Project Details
Precise Monitoring of Cyber-Physical Technology under Uncertainty (PreCePT)
Subject Area
Security and Dependability, Operating-, Communication- and Distributed Systems
Computer Architecture, Embedded and Massively Parallel Systems
Theoretical Computer Science
Computer Architecture, Embedded and Massively Parallel Systems
Theoretical Computer Science
Term
since 2023
Project identifier
Deutsche Forschungsgemeinschaft (DFG) - Project number 521273327
Cyber-Physical Systems (CPS) joining a physical environment and numerous embedded computational devices via digital networking into a tightly coupled system are rapidly becoming reality.

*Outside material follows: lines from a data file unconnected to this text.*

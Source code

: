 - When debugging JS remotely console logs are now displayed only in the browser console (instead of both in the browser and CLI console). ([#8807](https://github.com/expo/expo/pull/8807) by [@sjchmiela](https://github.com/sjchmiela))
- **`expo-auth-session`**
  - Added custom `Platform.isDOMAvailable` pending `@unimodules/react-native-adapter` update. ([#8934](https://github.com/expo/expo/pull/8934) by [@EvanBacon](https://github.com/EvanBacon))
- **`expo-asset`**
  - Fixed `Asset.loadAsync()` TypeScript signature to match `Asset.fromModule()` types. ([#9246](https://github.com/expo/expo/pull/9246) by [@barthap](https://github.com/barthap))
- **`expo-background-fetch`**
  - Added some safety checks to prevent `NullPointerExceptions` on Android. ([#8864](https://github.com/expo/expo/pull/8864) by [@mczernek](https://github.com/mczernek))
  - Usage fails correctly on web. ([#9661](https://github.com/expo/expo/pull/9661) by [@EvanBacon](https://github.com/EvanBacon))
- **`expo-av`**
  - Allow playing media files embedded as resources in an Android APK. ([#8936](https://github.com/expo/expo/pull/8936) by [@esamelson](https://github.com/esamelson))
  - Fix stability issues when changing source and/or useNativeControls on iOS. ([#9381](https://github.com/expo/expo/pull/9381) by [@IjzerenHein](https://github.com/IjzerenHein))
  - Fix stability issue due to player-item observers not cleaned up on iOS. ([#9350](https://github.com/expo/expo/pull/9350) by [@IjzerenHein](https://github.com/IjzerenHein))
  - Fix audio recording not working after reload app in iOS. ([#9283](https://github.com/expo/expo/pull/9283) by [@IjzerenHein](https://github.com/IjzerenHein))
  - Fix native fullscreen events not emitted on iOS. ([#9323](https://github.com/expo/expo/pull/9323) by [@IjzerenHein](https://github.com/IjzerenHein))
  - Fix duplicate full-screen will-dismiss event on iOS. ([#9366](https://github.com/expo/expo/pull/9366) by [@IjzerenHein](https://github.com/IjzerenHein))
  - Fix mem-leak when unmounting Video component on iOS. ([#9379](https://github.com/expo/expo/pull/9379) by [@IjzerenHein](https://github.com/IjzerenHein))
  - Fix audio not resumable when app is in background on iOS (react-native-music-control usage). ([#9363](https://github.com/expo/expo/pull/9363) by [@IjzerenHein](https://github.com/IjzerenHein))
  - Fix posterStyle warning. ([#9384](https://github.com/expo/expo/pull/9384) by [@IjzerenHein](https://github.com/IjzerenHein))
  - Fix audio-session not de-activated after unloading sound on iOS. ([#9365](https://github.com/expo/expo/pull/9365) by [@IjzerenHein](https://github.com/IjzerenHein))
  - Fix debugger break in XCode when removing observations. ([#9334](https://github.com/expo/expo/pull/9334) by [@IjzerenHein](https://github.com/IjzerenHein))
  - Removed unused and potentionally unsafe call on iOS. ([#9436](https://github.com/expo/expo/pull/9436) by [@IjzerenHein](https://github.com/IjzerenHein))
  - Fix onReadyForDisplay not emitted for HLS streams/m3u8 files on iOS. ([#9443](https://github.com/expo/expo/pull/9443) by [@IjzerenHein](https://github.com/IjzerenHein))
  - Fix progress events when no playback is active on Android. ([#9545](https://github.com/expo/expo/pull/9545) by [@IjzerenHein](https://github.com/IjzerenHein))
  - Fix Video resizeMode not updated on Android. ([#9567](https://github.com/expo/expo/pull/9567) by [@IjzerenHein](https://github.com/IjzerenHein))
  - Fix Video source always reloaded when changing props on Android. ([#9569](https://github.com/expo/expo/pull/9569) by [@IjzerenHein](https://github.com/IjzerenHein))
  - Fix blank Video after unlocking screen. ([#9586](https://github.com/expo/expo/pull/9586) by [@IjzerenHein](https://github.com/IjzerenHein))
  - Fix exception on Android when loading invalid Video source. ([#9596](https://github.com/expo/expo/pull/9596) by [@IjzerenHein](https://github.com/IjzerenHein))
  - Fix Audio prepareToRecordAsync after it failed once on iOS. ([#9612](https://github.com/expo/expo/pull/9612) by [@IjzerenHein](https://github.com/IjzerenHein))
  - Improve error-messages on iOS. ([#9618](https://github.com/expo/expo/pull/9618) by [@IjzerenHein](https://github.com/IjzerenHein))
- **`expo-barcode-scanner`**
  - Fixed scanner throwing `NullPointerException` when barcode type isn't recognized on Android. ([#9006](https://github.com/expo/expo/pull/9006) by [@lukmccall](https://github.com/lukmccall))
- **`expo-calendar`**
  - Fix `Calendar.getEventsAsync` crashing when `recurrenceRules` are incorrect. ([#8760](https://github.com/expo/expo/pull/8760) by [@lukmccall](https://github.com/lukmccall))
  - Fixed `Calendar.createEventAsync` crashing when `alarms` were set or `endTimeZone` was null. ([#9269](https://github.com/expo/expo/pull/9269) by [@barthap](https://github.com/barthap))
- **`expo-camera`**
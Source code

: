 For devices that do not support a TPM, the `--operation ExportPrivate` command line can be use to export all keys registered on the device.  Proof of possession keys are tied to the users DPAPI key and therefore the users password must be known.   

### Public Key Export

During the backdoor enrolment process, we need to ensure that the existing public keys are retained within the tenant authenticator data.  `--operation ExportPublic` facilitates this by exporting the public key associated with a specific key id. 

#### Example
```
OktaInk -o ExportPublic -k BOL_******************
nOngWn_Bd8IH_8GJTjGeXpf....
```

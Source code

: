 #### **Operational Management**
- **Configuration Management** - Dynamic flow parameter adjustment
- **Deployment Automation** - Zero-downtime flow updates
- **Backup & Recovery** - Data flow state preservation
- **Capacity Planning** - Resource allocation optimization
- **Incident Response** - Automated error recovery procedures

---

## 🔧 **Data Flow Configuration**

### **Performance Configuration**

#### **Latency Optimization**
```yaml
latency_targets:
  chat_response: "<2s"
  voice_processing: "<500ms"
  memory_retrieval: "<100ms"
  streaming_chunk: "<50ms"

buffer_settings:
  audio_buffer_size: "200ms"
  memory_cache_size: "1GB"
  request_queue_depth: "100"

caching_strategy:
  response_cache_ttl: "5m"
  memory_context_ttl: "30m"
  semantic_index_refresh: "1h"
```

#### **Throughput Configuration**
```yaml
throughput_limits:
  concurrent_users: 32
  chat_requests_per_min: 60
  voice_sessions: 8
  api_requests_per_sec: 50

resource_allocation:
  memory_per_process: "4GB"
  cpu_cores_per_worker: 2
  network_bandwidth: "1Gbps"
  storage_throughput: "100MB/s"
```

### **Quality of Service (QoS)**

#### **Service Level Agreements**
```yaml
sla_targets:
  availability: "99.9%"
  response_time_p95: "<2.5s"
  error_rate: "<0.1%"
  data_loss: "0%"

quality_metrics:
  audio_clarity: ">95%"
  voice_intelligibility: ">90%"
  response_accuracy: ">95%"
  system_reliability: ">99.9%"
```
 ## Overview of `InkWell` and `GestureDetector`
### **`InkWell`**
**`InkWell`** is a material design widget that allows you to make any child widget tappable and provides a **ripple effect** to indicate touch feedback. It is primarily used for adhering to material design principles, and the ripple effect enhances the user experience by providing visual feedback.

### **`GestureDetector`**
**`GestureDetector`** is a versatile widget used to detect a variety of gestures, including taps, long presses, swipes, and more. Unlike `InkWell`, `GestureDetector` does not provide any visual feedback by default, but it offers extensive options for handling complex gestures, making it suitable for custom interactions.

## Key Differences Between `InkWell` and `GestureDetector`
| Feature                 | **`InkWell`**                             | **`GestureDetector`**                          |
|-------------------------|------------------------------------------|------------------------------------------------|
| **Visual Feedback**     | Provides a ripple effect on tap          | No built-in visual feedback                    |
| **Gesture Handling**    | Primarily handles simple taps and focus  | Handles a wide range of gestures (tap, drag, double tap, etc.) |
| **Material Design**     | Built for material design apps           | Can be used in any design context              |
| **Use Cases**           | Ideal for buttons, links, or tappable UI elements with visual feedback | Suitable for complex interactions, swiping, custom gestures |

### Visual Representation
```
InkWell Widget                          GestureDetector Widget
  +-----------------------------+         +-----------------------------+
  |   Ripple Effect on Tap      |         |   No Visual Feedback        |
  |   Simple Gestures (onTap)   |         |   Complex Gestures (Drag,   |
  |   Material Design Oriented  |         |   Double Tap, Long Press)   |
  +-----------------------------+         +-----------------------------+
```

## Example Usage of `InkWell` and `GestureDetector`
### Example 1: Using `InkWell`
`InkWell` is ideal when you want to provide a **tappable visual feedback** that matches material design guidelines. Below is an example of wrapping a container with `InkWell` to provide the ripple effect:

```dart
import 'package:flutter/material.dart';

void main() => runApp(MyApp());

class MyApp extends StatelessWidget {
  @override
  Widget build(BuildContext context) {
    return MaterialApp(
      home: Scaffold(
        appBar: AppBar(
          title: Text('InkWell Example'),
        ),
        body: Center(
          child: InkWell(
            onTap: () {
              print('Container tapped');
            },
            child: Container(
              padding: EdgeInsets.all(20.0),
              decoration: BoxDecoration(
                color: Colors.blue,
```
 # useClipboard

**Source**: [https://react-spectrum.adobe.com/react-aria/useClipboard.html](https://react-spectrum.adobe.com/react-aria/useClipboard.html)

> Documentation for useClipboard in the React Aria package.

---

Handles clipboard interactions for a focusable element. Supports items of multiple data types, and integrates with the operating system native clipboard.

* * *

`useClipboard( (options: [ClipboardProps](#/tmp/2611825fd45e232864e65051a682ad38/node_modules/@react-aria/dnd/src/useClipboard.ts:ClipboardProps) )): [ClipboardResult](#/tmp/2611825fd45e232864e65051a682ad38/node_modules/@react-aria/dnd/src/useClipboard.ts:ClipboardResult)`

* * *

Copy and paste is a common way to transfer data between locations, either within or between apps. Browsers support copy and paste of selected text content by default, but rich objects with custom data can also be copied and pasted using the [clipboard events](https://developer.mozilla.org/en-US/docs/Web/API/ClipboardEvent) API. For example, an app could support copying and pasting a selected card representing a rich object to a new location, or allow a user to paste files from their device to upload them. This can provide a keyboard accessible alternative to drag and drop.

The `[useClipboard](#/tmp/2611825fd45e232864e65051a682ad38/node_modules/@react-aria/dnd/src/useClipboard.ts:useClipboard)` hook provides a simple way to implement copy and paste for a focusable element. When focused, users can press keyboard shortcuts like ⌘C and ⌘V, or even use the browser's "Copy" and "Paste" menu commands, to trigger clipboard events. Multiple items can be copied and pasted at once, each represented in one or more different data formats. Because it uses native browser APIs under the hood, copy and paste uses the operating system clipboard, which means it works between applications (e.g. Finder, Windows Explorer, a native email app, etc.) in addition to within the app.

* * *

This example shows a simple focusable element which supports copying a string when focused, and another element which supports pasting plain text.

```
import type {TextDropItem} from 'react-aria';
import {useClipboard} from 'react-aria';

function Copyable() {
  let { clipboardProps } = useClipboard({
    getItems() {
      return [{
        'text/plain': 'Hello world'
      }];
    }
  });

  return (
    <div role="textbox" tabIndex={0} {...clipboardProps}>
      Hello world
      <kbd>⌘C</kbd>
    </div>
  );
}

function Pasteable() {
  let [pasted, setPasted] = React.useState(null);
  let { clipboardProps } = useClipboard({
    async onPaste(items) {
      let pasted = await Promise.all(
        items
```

They are at the heart of the recent push towards so-called smart environments. Most of these applications are inherently safety-critical in that malfunctions may endanger life, property, or the environment. The quest for ensuring the predictable, reliable, and safe operation of complex cyber-physical infrastructures is often addressed via stringent run-time monitoring. The applications pose high demands on the accuracy of the monitoring mechanisms, as lacking detection of an anomaly in system behaviour may induce the aforementioned risks, while spurious signalling of a potential problem may lead to performance-degrading exception handling up to full system lock-down. The PreCePT project addresses these demands by rigorously bridging formal methods and metrology in that it provides automatic generation of run-time monitors from formal specifications, with the generated monitors being faithful to the inevitable and significant inaccuracies and uncertainties arising when observing physical state through actual sensor devices. It develops best-in-class algorithms for the automatic monitoring of durational spatio-temporal properties under epistemic as well as aleatory uncertainties. These algorithms reconcile maximal exactness given the inaccuracies and partiality of the sensory equipment with hard real-time guarantees for their execution on embedded hardware in-situ. They are based on rigorous semantic models of both CPS dynamics and sensory equipment and on the use of advanced arithmetic constraint-solving technology, and are consequently provably optimal.